-- Record excerpts follows --

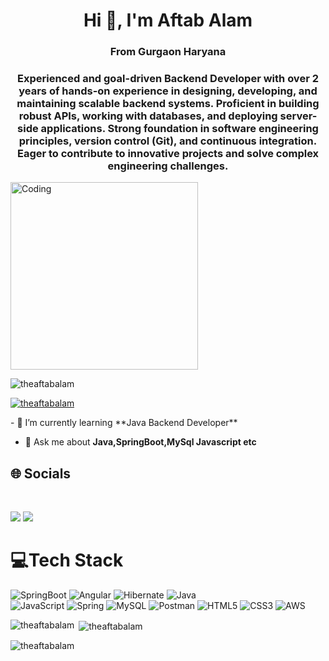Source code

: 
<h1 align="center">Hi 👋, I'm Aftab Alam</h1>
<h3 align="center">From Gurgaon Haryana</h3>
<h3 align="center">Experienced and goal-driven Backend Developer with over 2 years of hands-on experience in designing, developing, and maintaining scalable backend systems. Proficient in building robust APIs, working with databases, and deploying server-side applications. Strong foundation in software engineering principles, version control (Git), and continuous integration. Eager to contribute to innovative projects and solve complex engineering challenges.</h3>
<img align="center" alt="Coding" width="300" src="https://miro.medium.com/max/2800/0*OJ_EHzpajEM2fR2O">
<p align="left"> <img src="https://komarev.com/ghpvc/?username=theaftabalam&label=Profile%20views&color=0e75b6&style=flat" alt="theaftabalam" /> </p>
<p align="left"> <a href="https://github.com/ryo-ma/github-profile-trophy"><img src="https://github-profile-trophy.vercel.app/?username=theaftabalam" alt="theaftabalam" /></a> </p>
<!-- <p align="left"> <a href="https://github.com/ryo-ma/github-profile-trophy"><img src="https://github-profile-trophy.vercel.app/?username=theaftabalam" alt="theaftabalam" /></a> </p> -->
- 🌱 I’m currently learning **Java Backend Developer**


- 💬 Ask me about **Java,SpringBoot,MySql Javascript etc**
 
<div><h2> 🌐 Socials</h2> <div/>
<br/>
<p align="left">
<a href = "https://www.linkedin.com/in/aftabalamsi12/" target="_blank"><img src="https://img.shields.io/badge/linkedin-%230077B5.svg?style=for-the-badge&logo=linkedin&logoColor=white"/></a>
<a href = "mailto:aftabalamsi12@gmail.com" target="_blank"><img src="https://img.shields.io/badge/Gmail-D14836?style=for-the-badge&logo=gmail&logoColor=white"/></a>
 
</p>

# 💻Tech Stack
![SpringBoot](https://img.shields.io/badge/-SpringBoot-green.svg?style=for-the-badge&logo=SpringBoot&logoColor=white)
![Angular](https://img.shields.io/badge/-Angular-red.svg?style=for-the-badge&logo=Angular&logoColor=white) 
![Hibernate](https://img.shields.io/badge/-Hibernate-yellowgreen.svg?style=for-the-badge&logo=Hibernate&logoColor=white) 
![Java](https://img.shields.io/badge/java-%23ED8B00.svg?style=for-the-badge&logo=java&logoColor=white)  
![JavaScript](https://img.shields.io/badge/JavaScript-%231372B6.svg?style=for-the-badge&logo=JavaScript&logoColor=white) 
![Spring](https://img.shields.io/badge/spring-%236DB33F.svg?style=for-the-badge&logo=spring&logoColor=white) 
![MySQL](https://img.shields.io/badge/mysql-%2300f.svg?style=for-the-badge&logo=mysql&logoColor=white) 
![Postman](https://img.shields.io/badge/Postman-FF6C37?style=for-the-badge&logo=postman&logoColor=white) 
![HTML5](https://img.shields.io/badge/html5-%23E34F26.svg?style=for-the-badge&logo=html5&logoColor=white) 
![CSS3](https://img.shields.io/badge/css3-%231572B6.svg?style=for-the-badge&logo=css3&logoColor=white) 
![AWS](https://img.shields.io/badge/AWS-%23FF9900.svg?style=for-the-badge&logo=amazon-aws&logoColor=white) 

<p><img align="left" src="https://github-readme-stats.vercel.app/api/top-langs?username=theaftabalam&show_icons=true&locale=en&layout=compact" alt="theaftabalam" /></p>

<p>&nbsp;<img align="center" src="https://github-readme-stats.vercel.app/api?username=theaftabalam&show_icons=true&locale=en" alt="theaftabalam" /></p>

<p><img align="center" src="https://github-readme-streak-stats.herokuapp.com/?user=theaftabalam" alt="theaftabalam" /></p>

-- Record excerpts concluded --

**Problem statement:** Extract the entries in full, exactly as they are, minus the pictures.

**Expected answer:**
Source code

: 
<h1 align="center">Hi 👋, I'm Aftab Alam</h1>
<h3 align="center">From Gurgaon Haryana</h3>
<h3 align="center">Experienced and goal-driven Backend Developer with over 2 years of hands-on experience in designing, developing, and maintaining scalable backend systems. Proficient in building robust APIs, working with databases, and deploying server-side applications. Strong foundation in software engineering principles, version control (Git), and continuous integration. Eager to contribute to innovative projects and solve complex engineering challenges.</h3>
<img align="center" alt="Coding" width="300" src="https://miro.medium.com/max/2800/0*OJ_EHzpajEM2fR2O">
<p align="left"> <img src="https://komarev.com/ghpvc/?username=theaftabalam&label=Profile%20views&color=0e75b6&style=flat" alt="theaftabalam" /> </p>
<p align="left"> <a href="https://github.com/ryo-ma/github-profile-trophy"><img src="https://github-profile-trophy.vercel.app/?username=theaftabalam" alt="theaftabalam" /></a> </p>
<!-- <p align="left"> <a href="https://github.com/ryo-ma/github-profile-trophy"><img src="https://github-profile-trophy.vercel.app/?username=theaftabalam" alt="theaftabalam" /></a> </p> -->
- 🌱 I’m currently learning **Java Backend Developer**


- 💬 Ask me about **Java,SpringBoot,MySql Javascript etc**
 
<div><h2> 🌐 Socials</h2> <div/>
<br/>
<p align="left">
<a href = "https://www.linkedin.com/in/aftabalamsi12/" target="_blank"><img src="https://img.shields.io/badge/linkedin-%230077B5.svg?style=for-the-badge&logo=linkedin&logoColor=white"/></a>
<a href = "mailto:aftabalamsi12@gmail.com" target="_blank"><img src="https://img.shields.io/badge/Gmail-D14836?style=for-the-badge&logo=gmail&logoColor=white"/></a>
 
</p>

# 💻Tech Stack
![SpringBoot](https://img.shields.io/badge/-SpringBoot-green.svg?style=for-the-badge&logo=SpringBoot&logoColor=white)
![Angular](https://img.shields.io/badge/-Angular-red.svg?style=for-the-badge&logo=Angular&logoColor=white) 
![Hibernate](https://img.shields.io/badge/-Hibernate-yellowgreen.svg?style=for-the-badge&logo=Hibernate&logoColor=white) 
![Java](https://img.shields.io/badge/java-%23ED8B00.svg?style=for-the-badge&logo=java&logoColor=white)  
![JavaScript](https://img.shields.io/badge/JavaScript-%231372B6.svg?style=for-the-badge&logo=JavaScript&logoColor=white) 
![Spring](https://img.shields.io/badge/spring-%236DB33F.svg?style=for-the-badge&logo=spring&logoColor=white) 
![MySQL](https://img.shields.io/badge/mysql-%2300f.svg?style=for-the-badge&logo=mysql&logoColor=white) 
![Postman](https://img.shields.io/badge/Postman-FF6C37?style=for-the-badge&logo=postman&logoColor=white) 
![HTML5](https://img.shields.io/badge/html5-%23E34F26.svg?style=for-the-badge&logo=html5&logoColor=white) 
![CSS3](https://img.shields.io/badge/css3-%231572B6.svg?style=for-the-badge&logo=css3&logoColor=white) 
![AWS](https://img.shields.io/badge/AWS-%23FF9900.svg?style=for-the-badge&logo=amazon-aws&logoColor=white) 

<p><img align="left" src="https://github-readme-stats.vercel.app/api/top-langs?username=theaftabalam&show_icons=true&locale=en&layout=compact" alt="theaftabalam" /></p>

<p>&nbsp;<img align="center" src="https://github-readme-stats.vercel.app/api?username=theaftabalam&show_icons=true&locale=en" alt="theaftabalam" /></p>

<p><img align="center" src="https://github-readme-streak-stats.herokuapp.com/?user=theaftabalam" alt="theaftabalam" /></p>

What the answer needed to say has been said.